- RECORDS TO USE
◆ ◆ ◆ ◆ ◆ ◆ ◆

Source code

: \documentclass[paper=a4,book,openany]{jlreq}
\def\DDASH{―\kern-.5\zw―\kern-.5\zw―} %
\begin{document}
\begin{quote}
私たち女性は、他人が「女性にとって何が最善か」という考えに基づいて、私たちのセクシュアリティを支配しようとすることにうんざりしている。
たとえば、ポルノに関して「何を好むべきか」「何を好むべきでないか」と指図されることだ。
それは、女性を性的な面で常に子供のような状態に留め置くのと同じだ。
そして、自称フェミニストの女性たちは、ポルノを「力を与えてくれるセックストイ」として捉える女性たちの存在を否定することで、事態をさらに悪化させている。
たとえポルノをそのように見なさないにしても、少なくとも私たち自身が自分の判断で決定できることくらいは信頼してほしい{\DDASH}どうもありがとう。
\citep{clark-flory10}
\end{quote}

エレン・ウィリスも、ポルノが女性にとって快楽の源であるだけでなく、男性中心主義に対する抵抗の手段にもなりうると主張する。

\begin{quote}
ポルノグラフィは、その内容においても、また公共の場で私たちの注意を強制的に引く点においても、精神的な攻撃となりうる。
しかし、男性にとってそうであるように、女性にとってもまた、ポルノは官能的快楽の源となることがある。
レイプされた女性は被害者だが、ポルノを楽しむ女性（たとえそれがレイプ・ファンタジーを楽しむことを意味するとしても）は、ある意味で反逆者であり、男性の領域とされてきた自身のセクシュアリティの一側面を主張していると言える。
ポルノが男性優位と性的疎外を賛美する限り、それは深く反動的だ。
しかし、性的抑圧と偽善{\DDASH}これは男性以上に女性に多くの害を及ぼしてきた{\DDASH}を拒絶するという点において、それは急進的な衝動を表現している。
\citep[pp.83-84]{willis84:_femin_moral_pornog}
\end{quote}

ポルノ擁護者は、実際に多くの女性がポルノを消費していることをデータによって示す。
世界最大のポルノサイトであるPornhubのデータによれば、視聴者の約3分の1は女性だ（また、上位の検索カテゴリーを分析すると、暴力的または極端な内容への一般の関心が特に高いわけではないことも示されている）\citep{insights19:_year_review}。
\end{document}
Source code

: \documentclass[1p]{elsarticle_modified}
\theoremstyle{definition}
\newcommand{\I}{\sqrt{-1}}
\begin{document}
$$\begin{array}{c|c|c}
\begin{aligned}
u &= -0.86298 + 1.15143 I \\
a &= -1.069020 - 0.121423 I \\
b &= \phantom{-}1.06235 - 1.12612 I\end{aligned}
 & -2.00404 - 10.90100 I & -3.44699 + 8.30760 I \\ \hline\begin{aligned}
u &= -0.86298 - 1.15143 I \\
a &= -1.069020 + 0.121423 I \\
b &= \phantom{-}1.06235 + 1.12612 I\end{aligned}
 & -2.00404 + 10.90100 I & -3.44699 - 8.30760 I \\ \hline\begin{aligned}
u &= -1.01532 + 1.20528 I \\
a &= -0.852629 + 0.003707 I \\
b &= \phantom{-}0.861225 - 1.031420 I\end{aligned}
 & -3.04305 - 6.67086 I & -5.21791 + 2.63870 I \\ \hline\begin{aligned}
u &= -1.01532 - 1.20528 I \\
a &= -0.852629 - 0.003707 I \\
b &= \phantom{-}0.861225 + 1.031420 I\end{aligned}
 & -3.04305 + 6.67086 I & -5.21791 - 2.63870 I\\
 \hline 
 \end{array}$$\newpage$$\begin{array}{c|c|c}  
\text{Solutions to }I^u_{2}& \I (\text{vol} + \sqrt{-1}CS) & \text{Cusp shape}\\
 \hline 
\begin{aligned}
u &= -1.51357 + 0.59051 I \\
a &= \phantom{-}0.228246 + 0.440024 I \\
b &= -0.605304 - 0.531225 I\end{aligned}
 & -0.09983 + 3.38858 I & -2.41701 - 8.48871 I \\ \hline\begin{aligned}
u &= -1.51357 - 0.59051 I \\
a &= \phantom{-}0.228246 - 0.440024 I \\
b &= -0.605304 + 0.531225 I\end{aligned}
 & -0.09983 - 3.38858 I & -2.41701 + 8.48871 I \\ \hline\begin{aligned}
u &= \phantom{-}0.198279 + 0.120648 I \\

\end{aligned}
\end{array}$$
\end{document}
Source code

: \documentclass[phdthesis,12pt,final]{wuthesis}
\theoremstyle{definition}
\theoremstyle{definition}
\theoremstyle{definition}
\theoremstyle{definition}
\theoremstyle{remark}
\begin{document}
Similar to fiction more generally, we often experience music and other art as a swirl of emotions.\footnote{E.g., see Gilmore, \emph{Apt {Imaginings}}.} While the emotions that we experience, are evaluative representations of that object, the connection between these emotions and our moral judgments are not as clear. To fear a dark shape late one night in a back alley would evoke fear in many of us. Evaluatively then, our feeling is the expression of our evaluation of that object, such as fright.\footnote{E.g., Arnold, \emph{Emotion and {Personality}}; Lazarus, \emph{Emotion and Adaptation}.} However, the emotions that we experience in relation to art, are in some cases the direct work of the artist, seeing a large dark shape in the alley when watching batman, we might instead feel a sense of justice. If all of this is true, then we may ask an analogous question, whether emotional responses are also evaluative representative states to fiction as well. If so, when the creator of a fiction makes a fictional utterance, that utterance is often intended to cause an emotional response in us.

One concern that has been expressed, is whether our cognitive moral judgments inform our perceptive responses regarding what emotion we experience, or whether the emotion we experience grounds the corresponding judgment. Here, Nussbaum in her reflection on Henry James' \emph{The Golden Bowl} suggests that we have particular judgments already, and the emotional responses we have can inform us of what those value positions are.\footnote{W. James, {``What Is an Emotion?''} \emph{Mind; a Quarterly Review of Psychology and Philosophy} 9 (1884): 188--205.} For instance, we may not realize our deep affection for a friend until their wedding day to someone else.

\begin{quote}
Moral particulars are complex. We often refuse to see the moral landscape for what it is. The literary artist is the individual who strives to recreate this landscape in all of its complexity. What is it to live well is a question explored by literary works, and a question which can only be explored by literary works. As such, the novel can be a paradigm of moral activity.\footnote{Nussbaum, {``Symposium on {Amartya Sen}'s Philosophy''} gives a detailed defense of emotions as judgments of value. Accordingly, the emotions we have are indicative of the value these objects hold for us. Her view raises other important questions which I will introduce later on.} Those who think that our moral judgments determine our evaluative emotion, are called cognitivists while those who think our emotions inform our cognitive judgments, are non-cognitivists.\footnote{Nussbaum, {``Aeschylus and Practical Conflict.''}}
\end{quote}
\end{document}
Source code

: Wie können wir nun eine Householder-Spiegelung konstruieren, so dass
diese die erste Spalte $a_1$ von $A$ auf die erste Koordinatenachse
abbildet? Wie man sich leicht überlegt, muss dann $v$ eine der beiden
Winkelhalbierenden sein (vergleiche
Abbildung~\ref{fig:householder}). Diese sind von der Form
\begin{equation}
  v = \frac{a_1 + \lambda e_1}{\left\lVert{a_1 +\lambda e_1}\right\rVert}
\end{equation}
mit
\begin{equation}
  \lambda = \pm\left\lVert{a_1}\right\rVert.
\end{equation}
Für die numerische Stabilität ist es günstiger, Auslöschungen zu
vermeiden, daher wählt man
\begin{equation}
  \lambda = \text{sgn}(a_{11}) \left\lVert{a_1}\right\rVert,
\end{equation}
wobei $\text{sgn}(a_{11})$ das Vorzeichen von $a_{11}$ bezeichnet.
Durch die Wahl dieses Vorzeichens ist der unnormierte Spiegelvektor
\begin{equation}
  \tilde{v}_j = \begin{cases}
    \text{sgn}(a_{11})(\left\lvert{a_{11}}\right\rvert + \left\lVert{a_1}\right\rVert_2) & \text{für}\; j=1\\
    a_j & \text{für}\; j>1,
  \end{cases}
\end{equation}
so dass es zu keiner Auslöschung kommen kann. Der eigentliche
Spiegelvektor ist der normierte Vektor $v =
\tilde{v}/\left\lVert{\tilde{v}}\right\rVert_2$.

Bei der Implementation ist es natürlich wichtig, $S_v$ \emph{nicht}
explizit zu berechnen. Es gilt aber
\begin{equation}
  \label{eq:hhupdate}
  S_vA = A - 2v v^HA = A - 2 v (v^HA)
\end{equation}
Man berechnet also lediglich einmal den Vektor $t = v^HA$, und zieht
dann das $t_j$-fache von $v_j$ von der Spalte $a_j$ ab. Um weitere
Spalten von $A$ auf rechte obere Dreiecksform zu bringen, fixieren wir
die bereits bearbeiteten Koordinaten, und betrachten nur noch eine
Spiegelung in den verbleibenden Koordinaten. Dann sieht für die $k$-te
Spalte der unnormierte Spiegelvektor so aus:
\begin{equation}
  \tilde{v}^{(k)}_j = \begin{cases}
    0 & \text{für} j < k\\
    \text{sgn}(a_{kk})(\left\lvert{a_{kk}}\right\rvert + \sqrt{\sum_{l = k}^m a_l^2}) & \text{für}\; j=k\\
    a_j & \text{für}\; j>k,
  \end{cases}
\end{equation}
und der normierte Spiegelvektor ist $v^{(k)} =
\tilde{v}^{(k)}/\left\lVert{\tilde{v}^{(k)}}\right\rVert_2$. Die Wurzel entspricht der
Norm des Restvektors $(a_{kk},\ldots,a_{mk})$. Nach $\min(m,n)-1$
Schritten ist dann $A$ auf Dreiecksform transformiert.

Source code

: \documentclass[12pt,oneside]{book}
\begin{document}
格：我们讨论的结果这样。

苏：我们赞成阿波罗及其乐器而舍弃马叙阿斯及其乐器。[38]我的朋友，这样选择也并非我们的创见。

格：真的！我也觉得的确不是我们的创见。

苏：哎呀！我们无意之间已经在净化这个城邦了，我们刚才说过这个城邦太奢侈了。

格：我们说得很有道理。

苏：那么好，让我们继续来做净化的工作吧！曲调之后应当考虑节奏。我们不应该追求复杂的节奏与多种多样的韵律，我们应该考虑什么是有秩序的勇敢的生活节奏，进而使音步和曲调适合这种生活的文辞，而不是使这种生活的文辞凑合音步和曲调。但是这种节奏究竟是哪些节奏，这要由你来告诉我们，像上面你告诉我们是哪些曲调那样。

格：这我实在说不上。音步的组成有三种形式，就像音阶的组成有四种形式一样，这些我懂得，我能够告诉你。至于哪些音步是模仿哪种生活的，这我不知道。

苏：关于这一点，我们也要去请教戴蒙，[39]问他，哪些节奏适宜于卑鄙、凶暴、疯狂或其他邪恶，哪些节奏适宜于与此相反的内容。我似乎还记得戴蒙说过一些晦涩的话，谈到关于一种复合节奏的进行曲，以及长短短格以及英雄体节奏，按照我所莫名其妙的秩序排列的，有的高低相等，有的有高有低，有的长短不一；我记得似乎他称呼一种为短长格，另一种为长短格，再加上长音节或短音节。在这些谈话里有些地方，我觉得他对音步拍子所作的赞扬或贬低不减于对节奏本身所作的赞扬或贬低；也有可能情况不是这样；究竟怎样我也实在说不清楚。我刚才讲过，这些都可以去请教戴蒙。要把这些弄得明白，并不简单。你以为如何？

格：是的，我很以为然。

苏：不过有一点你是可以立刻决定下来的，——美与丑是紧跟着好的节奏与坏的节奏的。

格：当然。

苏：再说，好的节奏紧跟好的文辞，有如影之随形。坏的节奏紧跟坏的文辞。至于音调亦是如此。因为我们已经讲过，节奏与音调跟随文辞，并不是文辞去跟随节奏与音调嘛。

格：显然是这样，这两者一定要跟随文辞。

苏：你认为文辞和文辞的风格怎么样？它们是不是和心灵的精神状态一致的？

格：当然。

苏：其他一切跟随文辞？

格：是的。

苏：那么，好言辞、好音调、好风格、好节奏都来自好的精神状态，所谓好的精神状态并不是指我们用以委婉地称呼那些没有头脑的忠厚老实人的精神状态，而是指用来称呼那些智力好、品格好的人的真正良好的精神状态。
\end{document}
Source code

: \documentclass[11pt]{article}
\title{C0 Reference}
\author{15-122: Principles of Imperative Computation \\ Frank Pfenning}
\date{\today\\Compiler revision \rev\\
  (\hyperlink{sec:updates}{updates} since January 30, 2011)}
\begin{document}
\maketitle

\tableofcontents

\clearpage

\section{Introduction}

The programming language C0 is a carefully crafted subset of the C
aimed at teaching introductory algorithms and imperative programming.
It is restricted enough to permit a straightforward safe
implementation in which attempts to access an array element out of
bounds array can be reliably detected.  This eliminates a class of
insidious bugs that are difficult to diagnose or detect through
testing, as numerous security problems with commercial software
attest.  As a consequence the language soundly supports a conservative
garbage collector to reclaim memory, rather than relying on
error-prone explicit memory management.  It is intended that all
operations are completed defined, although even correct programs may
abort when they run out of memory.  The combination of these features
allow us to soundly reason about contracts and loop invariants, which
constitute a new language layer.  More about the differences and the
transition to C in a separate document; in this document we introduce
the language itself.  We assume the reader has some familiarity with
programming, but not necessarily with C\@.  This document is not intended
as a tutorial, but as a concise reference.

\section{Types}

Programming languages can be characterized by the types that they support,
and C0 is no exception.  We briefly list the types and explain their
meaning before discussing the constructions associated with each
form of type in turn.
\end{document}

◆ ◆ ◆ ◆ ◆ ◆ ◆

- REQUIRED ACTION
After locating the line holding "dann das $t_j$-fache" above, output exactly that line and every line after it through the line holding "格：这我实在说不上。音步的组". Include nothing else.

- RESPONSE TO THIS TASK
dann das $t_j$-fache von $v_j$ von der Spalte $a_j$ ab. Um weitere
Spalten von $A$ auf rechte obere Dreiecksform zu bringen, fixieren wir
die bereits bearbeiteten Koordinaten, und betrachten nur noch eine
Spiegelung in den verbleibenden Koordinaten. Dann sieht für die $k$-te
Spalte der unnormierte Spiegelvektor so aus:
\begin{equation}
  \tilde{v}^{(k)}_j = \begin{cases}
    0 & \text{für} j < k\\
    \text{sgn}(a_{kk})(\left\lvert{a_{kk}}\right\rvert + \sqrt{\sum_{l = k}^m a_l^2}) & \text{für}\; j=k\\
    a_j & \text{für}\; j>k,
  \end{cases}
\end{equation}
und der normierte Spiegelvektor ist $v^{(k)} =
\tilde{v}^{(k)}/\left\lVert{\tilde{v}^{(k)}}\right\rVert_2$. Die Wurzel entspricht der
Norm des Restvektors $(a_{kk},\ldots,a_{mk})$. Nach $\min(m,n)-1$
Schritten ist dann $A$ auf Dreiecksform transformiert.

Source code

: \documentclass[12pt,oneside]{book}
\begin{document}
格：我们讨论的结果这样。

苏：我们赞成阿波罗及其乐器而舍弃马叙阿斯及其乐器。[38]我的朋友，这样选择也并非我们的创见。

格：真的！我也觉得的确不是我们的创见。

苏：哎呀！我们无意之间已经在净化这个城邦了，我们刚才说过这个城邦太奢侈了。

格：我们说得很有道理。

苏：那么好，让我们继续来做净化的工作吧！曲调之后应当考虑节奏。我们不应该追求复杂的节奏与多种多样的韵律，我们应该考虑什么是有秩序的勇敢的生活节奏，进而使音步和曲调适合这种生活的文辞，而不是使这种生活的文辞凑合音步和曲调。但是这种节奏究竟是哪些节奏，这要由你来告诉我们，像上面你告诉我们是哪些曲调那样。

格：这我实在说不上。音步的组成有三种形式，就像音阶的组成有四种形式一样，这些我懂得，我能够告诉你。至于哪些音步是模仿哪种生活的，这我不知道。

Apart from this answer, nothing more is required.